Each entry below is to be reproduced exactly, though any pictures it holds must be omitted.
════════════════════
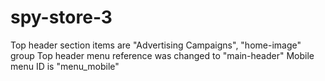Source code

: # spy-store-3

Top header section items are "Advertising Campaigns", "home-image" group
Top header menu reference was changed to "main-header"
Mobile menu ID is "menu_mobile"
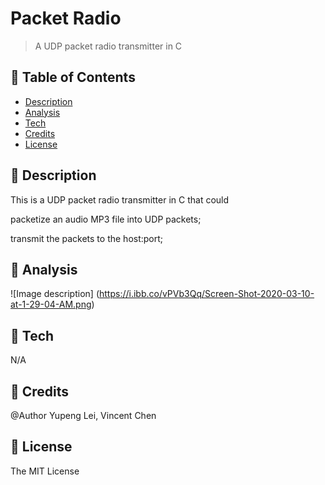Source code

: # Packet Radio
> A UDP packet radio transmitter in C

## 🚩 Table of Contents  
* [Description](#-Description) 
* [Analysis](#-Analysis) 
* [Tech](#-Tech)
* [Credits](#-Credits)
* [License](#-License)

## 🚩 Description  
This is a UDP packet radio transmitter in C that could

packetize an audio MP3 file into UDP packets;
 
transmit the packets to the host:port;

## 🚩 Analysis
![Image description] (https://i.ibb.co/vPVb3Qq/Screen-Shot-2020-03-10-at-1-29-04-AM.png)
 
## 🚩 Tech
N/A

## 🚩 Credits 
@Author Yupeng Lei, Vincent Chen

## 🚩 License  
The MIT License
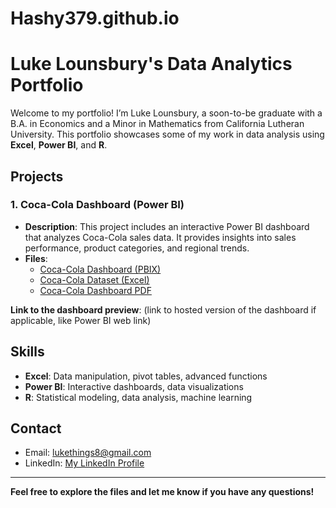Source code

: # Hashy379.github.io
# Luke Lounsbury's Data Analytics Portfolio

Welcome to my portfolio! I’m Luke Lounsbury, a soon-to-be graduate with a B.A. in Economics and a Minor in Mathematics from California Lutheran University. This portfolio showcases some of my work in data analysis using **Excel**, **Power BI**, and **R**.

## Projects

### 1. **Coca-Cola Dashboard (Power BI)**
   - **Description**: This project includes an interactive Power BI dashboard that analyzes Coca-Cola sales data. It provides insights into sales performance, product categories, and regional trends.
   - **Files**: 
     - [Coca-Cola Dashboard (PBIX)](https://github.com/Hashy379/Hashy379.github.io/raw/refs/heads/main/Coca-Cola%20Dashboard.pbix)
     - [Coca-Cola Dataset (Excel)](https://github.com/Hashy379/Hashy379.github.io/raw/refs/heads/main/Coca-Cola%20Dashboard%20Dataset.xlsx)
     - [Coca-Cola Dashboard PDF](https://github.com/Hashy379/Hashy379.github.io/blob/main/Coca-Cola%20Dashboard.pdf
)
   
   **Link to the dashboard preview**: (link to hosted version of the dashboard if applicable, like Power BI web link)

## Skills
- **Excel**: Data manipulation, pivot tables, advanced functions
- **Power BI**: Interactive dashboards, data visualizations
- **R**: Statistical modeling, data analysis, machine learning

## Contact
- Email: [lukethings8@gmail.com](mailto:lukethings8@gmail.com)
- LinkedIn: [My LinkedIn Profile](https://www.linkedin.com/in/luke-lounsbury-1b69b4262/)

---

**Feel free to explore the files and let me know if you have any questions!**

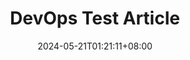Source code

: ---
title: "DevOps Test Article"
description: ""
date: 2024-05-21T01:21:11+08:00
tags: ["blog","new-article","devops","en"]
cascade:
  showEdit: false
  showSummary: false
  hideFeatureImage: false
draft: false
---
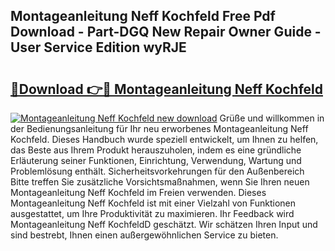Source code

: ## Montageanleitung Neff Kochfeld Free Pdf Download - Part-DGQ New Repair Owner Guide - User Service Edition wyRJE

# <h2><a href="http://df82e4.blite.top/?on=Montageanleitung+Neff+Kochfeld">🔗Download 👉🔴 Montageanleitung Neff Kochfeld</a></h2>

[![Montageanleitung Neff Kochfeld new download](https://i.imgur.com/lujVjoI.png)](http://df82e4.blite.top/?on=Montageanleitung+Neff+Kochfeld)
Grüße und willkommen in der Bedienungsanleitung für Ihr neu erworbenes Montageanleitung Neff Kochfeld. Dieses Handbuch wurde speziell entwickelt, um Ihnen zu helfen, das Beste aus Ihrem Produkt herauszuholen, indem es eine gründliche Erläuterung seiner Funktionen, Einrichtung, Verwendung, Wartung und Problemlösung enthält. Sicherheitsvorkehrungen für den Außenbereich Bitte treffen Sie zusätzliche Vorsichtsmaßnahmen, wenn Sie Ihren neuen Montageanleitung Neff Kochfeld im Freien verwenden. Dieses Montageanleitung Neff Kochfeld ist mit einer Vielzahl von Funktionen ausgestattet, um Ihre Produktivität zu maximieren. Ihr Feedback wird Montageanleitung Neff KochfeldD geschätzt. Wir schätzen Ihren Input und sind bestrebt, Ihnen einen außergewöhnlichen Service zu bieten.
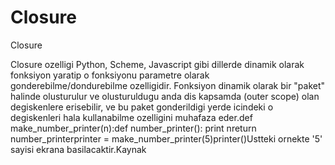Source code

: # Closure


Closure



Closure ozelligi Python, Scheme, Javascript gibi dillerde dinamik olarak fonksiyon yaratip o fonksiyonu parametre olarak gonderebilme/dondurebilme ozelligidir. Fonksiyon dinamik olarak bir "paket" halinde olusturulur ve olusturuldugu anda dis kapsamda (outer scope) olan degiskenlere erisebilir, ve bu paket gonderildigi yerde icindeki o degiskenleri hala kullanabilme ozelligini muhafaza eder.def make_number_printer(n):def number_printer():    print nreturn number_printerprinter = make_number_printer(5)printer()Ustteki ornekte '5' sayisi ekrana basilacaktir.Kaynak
════════════════════
YOUR RESPONSE =
Source code

: # spy-store-3

Top header section items are "Advertising Campaigns", "home-image" group
Top header menu reference was changed to "main-header"
Mobile menu ID is "menu_mobile"
Source code

: # Packet Radio
> A UDP packet radio transmitter in C

## 🚩 Table of Contents  
* [Description](#-Description) 
* [Analysis](#-Analysis) 
* [Tech](#-Tech)
* [Credits](#-Credits)
* [License](#-License)

## 🚩 Description  
This is a UDP packet radio transmitter in C that could

packetize an audio MP3 file into UDP packets;
 
transmit the packets to the host:port;

## 🚩 Analysis
![Image description] (https://i.ibb.co/vPVb3Qq/Screen-Shot-2020-03-10-at-1-29-04-AM.png)
 
## 🚩 Tech
N/A

## 🚩 Credits 
@Author Yupeng Lei, Vincent Chen

## 🚩 License  
The MIT License
Source code

: # Hashy379.github.io
# Luke Lounsbury's Data Analytics Portfolio

Welcome to my portfolio! I’m Luke Lounsbury, a soon-to-be graduate with a B.A. in Economics and a Minor in Mathematics from California Lutheran University. This portfolio showcases some of my work in data analysis using **Excel**, **Power BI**, and **R**.

## Projects

### 1. **Coca-Cola Dashboard (Power BI)**
   - **Description**: This project includes an interactive Power BI dashboard that analyzes Coca-Cola sales data. It provides insights into sales performance, product categories, and regional trends.
   - **Files**: 
     - [Coca-Cola Dashboard (PBIX)](https://github.com/Hashy379/Hashy379.github.io/raw/refs/heads/main/Coca-Cola%20Dashboard.pbix)
     - [Coca-Cola Dataset (Excel)](https://github.com/Hashy379/Hashy379.github.io/raw/refs/heads/main/Coca-Cola%20Dashboard%20Dataset.xlsx)
     - [Coca-Cola Dashboard PDF](https://github.com/Hashy379/Hashy379.github.io/blob/main/Coca-Cola%20Dashboard.pdf
)
   
   **Link to the dashboard preview**: (link to hosted version of the dashboard if applicable, like Power BI web link)

## Skills
- **Excel**: Data manipulation, pivot tables, advanced functions
- **Power BI**: Interactive dashboards, data visualizations
- **R**: Statistical modeling, data analysis, machine learning

## Contact
- Email: [lukethings8@gmail.com](mailto:lukethings8@gmail.com)
- LinkedIn: [My LinkedIn Profile](https://www.linkedin.com/in/luke-lounsbury-1b69b4262/)

---

**Feel free to explore the files and let me know if you have any questions!**

Source code

: ---
title: "DevOps Test Article"
description: ""
date: 2024-05-21T01:21:11+08:00
tags: ["blog","new-article","devops","en"]
cascade:
  showEdit: false
  showSummary: false
  hideFeatureImage: false
draft: false
---
Source code

: ## Montageanleitung Neff Kochfeld Free Pdf Download - Part-DGQ New Repair Owner Guide - User Service Edition wyRJE

# <h2><a href="http://df82e4.blite.top/?on=Montageanleitung+Neff+Kochfeld">🔗Download 👉🔴 Montageanleitung Neff Kochfeld</a></h2>

[![Montageanleitung Neff Kochfeld new download](https://i.imgur.com/lujVjoI.png)](http://df82e4.blite.top/?on=Montageanleitung+Neff+Kochfeld)
Grüße und willkommen in der Bedienungsanleitung für Ihr neu erworbenes Montageanleitung Neff Kochfeld. Dieses Handbuch wurde speziell entwickelt, um Ihnen zu helfen, das Beste aus Ihrem Produkt herauszuholen, indem es eine gründliche Erläuterung seiner Funktionen, Einrichtung, Verwendung, Wartung und Problemlösung enthält. Sicherheitsvorkehrungen für den Außenbereich Bitte treffen Sie zusätzliche Vorsichtsmaßnahmen, wenn Sie Ihren neuen Montageanleitung Neff Kochfeld im Freien verwenden. Dieses Montageanleitung Neff Kochfeld ist mit einer Vielzahl von Funktionen ausgestattet, um Ihre Produktivität zu maximieren. Ihr Feedback wird Montageanleitung Neff KochfeldD geschätzt. Wir schätzen Ihren Input und sind bestrebt, Ihnen einen außergewöhnlichen Service zu bieten.
Source code

: # Closure


Closure



Closure ozelligi Python, Scheme, Javascript gibi dillerde dinamik olarak fonksiyon yaratip o fonksiyonu parametre olarak gonderebilme/dondurebilme ozelligidir. Fonksiyon dinamik olarak bir "paket" halinde olusturulur ve olusturuldugu anda dis kapsamda (outer scope) olan degiskenlere erisebilir, ve bu paket gonderildigi yerde icindeki o degiskenleri hala kullanabilme ozelligini muhafaza eder.def make_number_printer(n):def number_printer():    print nreturn number_printerprinter = make_number_printer(5)printer()Ustteki ornekte '5' sayisi ekrana basilacaktir.Kaynak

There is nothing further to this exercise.